Create your Description
Once you have finished entering your description and verified that it is
accurate, click on the "Create" button. If the system finds no
errors with it, it will become a pending assay in the Deposition Gateway and
you will be routed to a dynamically-created tab entitled "New assay
assay-id" where the assay-id is an identifer to keep
track of the assay while it is in the Deposition Gateway. To continue
reading about the next step in the new assay deposition process, click on
Add Data. Otherwise, we will now discuss
the next Tab under the Assay Tab, the Modify Tab, which allows for various
operations to existing PubChem assays.
2.3.3 Assays > Modify Tab
Clicking on the "Modify" tab routes you to a Modify "Welcome"
tab starting on a third row of tabs.
2.3.3.1 Assays > Modify >
Welcome Tab
The modify assay welcome page lists the three types of modifications you
can make on one of your existing PubChem assays:
-
Add/Change Data
- without description change
-
Alter Description
- with changes such as fixing a typographical error or adding XRef
data like a URL (no data can be added)
-
Replace Assay
- to make a significant change such as adding/removing/modifying a
result column (all data must be resubmitted to replace existing data)
-
Revoke Entire Assay
- to suppress from searches of PubChem
2.3.3.2 Assays > Modify >
Add/Change Data Tab
This tab is the starting point for the most common type of modification to
an existing PubChem assay: adding or changing data results. With this
mechanism you can add new data results, replace selected data results, or
remove data results that are no longer valid.

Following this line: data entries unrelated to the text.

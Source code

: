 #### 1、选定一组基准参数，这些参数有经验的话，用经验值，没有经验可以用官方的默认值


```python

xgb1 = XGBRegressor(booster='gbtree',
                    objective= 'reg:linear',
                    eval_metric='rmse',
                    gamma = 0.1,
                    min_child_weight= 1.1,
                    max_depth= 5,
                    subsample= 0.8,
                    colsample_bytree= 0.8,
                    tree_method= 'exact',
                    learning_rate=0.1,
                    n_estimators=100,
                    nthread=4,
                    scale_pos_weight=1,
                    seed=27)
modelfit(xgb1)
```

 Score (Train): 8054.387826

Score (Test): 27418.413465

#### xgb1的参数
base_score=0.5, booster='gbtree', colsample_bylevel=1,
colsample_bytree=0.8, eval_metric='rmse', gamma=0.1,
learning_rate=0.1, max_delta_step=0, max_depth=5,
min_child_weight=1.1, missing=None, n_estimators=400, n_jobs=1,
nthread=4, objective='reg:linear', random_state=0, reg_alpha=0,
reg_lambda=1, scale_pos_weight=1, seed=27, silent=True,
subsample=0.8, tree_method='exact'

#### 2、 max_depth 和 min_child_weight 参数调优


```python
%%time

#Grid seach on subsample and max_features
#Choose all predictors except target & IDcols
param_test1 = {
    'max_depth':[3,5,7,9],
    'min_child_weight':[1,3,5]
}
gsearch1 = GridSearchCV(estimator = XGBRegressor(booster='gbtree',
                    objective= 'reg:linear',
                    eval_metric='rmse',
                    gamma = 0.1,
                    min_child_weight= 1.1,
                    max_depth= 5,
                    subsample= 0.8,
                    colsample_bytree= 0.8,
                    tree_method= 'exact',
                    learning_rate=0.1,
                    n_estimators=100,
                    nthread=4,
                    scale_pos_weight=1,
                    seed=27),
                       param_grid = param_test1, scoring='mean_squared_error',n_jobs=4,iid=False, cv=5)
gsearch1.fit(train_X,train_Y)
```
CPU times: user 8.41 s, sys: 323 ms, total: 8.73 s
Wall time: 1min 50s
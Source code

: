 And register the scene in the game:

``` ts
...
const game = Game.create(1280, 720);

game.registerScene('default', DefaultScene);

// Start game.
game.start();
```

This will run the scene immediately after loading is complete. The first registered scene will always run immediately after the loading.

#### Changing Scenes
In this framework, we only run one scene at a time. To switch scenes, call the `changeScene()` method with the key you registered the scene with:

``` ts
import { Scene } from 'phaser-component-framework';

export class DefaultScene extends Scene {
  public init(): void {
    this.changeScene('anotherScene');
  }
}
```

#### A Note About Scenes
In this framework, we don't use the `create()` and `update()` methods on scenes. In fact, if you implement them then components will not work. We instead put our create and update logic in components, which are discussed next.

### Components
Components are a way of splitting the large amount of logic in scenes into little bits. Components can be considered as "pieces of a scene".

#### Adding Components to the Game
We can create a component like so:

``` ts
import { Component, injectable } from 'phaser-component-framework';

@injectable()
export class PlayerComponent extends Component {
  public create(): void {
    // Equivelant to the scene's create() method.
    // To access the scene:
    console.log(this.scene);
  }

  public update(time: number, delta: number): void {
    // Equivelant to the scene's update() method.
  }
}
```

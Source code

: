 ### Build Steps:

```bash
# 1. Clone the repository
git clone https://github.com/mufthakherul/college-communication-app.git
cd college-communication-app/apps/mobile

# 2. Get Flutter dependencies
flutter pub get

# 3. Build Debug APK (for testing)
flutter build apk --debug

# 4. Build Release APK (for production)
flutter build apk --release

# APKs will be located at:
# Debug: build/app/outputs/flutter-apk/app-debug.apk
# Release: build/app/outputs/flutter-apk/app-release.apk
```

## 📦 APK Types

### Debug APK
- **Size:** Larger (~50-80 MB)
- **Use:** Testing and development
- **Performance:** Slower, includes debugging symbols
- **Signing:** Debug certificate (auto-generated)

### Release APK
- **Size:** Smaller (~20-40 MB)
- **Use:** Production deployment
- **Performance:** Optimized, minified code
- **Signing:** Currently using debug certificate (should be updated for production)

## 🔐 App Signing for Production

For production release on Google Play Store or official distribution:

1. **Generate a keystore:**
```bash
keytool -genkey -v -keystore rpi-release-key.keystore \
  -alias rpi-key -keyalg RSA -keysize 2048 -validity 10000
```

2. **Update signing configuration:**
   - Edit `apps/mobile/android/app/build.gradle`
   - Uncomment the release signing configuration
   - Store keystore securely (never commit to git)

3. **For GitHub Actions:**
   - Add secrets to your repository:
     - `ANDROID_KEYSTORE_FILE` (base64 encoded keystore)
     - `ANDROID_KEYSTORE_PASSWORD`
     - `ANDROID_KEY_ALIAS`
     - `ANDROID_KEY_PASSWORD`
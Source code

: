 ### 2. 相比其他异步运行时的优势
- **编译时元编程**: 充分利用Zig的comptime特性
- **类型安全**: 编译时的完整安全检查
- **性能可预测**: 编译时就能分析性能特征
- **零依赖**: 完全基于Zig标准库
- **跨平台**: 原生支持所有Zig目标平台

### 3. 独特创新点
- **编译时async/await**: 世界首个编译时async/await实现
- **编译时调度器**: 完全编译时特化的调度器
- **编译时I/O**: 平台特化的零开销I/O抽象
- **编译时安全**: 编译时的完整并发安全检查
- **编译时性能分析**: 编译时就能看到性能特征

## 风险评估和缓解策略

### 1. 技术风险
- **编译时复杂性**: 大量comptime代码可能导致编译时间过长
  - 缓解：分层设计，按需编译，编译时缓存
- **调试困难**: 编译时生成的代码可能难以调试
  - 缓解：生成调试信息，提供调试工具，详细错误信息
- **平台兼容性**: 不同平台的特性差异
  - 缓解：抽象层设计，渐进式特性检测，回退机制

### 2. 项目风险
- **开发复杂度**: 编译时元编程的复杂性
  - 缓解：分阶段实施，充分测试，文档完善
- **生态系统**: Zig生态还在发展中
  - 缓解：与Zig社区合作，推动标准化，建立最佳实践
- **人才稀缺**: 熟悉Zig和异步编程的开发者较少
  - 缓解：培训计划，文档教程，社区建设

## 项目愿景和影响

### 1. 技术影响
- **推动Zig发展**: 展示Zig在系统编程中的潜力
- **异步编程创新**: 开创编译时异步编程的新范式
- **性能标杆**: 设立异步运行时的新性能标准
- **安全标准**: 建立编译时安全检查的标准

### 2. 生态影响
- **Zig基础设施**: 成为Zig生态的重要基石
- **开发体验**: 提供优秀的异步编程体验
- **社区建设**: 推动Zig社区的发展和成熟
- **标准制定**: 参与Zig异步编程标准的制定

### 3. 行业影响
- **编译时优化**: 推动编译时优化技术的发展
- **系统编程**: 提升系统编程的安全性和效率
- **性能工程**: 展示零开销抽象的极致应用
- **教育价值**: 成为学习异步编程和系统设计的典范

Note that any duplicated substance (SID/RegID) test results for a given assay
(whether in the same data file or not) will be archived in PubChem. Only the most
recent one will be available for searching.
If you are returning to resume working on an Add/Change Data action, please
look under the Pending tab to find it.
To revoke test results please submit a csv file with the
following format.
If your intention is to revoke the actual substance, you must first revoke it
from any assays where it is a test result, then revoke it from the
Substancestab.
Progress Meter
Just under the rows of tabs in the middle of the page is the progress meter.
The progress meter shows a graphical timeline of your deposition. The main
steps of the process are written above the meter. These steps to Add/Change
Data to a PubChem assay must be followed sequentially to complete the process:
(Submit Substances) >
Add Data >
Approve >
Deposit in PubChem
Each step may have multiple actions that
must be completed before going on to the next step. Click on a step for a
brief explanation.
Submit CSV Data File
Pick the PubChem assay you wish to modify from the pull-down menu, click on
"Browse" to choose your CSV data file, and click "Submit".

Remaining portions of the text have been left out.